> About this task:
Using the records below, output the stretch that opens with the line containing "3. 確認你的 Python 版本為 3.10（建議使用虛擬環境，避免版本衝突）。" and closes with the line containing "2. 幫機器人命名，並確保OAuth2 URL", exactly and including both lines, with nothing more.

> Data in this exercise:
--
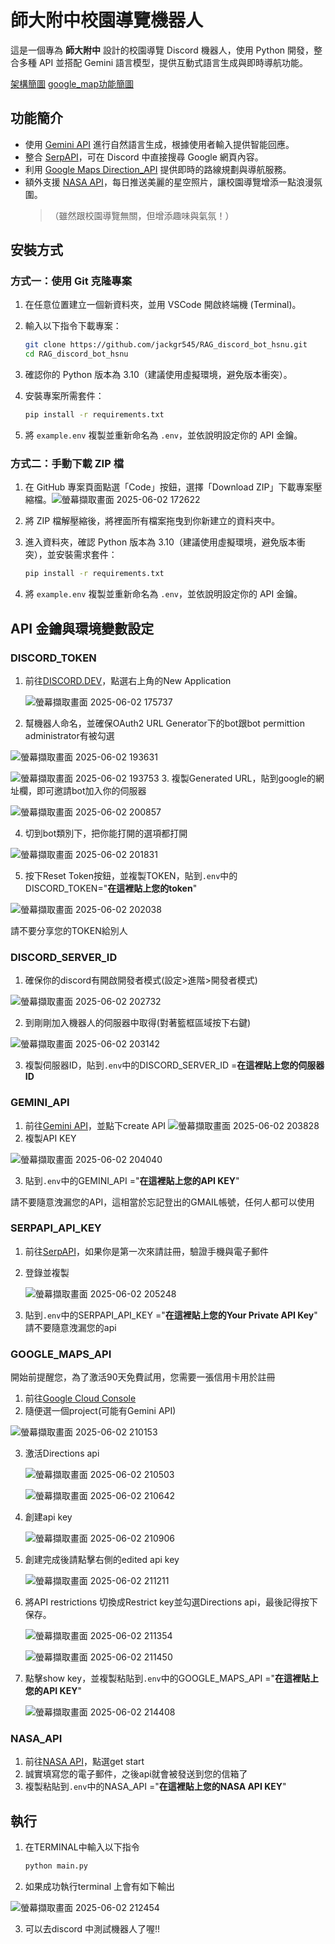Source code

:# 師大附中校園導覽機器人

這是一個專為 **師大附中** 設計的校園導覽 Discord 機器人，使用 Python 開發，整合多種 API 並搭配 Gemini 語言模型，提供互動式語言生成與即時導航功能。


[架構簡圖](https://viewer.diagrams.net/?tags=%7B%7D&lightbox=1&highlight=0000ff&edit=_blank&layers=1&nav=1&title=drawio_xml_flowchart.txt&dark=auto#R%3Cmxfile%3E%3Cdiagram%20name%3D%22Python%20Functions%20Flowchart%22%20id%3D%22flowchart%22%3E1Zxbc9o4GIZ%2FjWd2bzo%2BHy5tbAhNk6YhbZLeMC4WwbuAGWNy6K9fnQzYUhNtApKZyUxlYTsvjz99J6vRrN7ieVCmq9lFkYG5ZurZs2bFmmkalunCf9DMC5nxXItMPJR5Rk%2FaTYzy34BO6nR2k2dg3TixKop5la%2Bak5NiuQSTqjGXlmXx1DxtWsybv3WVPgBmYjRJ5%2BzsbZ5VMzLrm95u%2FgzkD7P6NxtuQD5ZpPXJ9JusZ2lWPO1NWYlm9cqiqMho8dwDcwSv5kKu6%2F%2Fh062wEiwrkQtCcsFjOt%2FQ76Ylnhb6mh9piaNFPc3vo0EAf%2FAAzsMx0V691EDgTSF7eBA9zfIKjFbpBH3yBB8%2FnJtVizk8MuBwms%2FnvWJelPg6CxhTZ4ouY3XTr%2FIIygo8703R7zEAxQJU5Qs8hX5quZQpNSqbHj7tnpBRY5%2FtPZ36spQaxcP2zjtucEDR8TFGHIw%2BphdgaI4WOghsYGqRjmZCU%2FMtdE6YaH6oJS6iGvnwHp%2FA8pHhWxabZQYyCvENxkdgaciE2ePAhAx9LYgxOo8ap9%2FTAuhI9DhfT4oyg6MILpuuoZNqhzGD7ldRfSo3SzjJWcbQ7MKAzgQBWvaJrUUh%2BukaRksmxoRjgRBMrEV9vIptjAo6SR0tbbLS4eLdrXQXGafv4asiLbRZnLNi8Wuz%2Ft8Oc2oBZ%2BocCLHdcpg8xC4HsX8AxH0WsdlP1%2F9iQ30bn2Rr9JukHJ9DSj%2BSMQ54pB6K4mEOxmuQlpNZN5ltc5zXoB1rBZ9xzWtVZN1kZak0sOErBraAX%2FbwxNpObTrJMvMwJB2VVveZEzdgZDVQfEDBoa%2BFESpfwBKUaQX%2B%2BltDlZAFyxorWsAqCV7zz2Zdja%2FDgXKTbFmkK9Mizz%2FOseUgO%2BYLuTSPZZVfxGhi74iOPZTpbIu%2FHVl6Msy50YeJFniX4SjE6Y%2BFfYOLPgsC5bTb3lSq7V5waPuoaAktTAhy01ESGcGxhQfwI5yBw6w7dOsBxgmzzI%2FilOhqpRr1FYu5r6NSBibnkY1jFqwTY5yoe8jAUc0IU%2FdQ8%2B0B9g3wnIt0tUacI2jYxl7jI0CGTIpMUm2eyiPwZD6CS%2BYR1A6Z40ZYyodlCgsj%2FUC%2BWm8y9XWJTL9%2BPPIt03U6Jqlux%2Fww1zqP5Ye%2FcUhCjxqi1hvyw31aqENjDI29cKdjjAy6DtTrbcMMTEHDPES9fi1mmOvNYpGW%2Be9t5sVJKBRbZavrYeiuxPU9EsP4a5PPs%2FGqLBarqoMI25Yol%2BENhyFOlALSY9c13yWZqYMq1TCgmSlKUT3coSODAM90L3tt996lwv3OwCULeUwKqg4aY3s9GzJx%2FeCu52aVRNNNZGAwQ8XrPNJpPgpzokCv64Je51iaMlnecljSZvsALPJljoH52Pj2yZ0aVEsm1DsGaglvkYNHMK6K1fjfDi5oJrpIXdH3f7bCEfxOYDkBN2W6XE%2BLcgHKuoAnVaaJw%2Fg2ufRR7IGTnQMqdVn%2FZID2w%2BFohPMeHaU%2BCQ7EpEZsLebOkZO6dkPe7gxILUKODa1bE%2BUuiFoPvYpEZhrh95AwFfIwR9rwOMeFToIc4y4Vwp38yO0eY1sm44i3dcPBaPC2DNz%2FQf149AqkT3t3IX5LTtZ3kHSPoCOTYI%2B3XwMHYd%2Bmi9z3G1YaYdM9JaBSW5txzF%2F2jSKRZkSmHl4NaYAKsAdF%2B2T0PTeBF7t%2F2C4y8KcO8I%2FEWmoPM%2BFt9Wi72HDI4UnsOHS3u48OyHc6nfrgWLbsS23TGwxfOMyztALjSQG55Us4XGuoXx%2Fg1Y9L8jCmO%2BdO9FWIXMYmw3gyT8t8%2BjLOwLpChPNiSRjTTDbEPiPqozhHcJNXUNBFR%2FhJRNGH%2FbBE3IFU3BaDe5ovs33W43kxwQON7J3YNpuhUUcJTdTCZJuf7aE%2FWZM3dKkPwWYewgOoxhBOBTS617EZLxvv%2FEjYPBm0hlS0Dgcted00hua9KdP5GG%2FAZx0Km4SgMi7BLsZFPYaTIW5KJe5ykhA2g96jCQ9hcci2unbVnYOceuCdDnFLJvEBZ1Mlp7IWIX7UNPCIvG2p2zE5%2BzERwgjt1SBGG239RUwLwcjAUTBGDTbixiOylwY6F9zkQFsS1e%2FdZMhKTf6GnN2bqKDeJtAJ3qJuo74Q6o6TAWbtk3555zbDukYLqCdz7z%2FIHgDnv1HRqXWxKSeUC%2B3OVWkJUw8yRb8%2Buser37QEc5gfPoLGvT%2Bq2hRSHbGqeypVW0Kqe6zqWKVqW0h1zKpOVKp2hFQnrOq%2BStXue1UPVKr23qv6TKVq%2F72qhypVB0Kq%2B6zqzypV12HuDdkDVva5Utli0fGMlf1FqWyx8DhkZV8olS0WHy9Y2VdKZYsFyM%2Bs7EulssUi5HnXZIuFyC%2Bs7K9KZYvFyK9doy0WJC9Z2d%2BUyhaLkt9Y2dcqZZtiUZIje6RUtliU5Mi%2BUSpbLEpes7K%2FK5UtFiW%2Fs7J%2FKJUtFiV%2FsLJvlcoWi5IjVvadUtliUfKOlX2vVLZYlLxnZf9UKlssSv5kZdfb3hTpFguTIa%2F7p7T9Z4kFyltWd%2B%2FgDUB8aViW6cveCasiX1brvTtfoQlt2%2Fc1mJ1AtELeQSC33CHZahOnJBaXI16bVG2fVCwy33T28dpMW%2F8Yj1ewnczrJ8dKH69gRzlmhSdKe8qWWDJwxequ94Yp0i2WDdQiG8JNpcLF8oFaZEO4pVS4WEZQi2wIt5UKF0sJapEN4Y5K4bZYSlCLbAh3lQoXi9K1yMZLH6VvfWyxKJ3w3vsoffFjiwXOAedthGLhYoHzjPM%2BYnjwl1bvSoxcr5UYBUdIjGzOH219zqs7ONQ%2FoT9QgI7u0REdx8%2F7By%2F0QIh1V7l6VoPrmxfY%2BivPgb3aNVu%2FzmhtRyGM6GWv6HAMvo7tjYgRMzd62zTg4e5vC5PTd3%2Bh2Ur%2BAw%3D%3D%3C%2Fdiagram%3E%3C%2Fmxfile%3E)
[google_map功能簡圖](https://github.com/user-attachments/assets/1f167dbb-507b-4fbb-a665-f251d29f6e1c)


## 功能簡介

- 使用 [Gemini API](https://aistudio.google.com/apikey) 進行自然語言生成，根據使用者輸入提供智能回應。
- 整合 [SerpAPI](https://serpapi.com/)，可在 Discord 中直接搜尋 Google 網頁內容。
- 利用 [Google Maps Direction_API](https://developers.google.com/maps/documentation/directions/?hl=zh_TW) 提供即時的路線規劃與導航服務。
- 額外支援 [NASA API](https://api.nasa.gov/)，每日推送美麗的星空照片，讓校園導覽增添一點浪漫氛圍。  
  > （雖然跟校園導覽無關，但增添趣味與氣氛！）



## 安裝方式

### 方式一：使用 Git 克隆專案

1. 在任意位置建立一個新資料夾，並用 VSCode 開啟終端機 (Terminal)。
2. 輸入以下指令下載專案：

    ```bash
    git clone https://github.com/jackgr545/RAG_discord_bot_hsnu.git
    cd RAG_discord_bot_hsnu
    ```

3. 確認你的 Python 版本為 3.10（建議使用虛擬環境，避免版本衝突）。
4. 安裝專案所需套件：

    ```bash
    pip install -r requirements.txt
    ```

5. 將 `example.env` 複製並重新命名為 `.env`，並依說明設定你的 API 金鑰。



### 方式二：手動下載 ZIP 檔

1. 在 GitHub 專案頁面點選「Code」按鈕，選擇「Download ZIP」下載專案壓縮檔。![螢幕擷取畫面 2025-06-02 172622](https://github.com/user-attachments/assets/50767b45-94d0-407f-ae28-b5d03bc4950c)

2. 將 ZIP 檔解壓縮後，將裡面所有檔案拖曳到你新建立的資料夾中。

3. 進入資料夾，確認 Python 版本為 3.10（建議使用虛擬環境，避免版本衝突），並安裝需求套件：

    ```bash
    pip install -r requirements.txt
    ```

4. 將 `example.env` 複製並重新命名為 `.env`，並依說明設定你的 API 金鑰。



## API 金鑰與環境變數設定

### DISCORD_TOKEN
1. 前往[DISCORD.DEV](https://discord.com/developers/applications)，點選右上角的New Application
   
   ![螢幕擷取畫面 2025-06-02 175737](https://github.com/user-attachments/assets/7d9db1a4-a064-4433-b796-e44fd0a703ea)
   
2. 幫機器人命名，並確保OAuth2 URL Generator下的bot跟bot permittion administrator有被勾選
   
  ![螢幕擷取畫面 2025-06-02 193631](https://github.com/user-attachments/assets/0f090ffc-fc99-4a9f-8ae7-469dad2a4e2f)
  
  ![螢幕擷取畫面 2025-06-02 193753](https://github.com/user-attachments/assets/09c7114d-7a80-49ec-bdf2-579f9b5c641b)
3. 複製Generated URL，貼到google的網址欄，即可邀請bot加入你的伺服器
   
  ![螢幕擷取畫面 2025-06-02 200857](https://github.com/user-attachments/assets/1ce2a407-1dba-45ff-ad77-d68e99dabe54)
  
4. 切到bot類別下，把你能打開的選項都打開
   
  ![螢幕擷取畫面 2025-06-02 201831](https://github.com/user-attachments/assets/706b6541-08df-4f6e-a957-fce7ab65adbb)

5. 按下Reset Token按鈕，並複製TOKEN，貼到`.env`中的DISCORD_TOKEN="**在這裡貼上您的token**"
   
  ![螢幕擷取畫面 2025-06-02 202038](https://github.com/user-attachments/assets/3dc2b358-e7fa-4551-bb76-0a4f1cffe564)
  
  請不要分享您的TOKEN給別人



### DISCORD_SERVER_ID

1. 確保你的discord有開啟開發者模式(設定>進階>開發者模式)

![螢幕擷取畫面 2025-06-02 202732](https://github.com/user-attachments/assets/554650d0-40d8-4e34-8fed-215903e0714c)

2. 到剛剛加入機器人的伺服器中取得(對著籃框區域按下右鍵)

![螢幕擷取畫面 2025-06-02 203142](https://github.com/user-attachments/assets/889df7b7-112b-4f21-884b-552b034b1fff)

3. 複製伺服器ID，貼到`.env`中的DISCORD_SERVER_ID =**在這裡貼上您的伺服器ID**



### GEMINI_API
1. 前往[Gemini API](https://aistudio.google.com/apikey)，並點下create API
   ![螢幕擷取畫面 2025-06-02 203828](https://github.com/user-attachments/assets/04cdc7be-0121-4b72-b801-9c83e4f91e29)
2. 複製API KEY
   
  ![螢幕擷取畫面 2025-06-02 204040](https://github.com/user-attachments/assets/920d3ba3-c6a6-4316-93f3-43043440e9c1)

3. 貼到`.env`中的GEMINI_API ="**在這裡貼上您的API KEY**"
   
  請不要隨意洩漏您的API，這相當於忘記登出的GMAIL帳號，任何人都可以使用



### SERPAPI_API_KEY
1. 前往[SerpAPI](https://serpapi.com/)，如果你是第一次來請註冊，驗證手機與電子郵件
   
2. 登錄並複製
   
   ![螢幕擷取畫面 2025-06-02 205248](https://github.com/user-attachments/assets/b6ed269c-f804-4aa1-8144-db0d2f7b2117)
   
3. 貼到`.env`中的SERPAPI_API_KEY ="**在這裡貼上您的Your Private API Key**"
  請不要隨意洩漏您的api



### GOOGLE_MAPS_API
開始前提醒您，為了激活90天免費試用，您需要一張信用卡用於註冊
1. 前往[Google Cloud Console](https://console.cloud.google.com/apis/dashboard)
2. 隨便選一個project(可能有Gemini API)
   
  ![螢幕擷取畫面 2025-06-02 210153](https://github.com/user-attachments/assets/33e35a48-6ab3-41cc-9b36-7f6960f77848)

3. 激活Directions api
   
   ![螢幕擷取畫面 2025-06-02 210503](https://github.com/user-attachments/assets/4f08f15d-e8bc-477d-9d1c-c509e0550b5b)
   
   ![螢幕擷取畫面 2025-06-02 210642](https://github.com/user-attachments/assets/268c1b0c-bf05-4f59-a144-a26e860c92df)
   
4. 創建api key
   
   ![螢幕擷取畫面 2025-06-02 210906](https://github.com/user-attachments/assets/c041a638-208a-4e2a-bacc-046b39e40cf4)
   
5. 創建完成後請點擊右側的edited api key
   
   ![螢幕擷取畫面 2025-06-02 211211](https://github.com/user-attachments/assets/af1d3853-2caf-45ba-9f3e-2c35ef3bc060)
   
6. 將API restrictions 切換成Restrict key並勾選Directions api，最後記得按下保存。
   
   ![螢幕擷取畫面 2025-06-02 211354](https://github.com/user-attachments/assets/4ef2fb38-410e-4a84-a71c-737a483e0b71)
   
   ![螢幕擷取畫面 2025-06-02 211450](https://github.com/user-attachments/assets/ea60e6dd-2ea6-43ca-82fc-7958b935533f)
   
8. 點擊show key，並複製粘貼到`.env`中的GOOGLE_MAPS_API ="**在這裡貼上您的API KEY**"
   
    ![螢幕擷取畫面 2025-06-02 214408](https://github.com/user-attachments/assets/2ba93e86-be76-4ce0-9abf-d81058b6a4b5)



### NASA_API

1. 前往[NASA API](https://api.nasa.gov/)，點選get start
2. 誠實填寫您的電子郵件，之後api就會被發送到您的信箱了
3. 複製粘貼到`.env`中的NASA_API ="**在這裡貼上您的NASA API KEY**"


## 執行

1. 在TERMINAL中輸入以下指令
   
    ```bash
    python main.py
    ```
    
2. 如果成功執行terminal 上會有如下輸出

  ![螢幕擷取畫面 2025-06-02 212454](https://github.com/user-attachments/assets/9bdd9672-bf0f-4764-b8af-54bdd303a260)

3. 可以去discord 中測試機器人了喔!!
--
> Expected answer:
3. 確認你的 Python 版本為 3.10（建議使用虛擬環境，避免版本衝突）。
4. 安裝專案所需套件：

    ```bash
    pip install -r requirements.txt
    ```

5. 將 `example.env` 複製並重新命名為 `.env`，並依說明設定你的 API 金鑰。



### 方式二：手動下載 ZIP 檔

1. 在 GitHub 專案頁面點選「Code」按鈕，選擇「Download ZIP」下載專案壓縮檔。![螢幕擷取畫面 2025-06-02 172622](https://github.com/user-attachments/assets/50767b45-94d0-407f-ae28-b5d03bc4950c)

2. 將 ZIP 檔解壓縮後，將裡面所有檔案拖曳到你新建立的資料夾中。

3. 進入資料夾，確認 Python 版本為 3.10（建議使用虛擬環境，避免版本衝突），並安裝需求套件：

    ```bash
    pip install -r requirements.txt
    ```

4. 將 `example.env` 複製並重新命名為 `.env`，並依說明設定你的 API 金鑰。



## API 金鑰與環境變數設定

### DISCORD_TOKEN
1. 前往[DISCORD.DEV](https://discord.com/developers/applications)，點選右上角的New Application
   
   ![螢幕擷取畫面 2025-06-02 175737](https://github.com/user-attachments/assets/7d9db1a4-a064-4433-b796-e44fd0a703ea)
   
2. 幫機器人命名，並確保OAuth2 URL Generator下的bot跟bot permittion administrator有被勾選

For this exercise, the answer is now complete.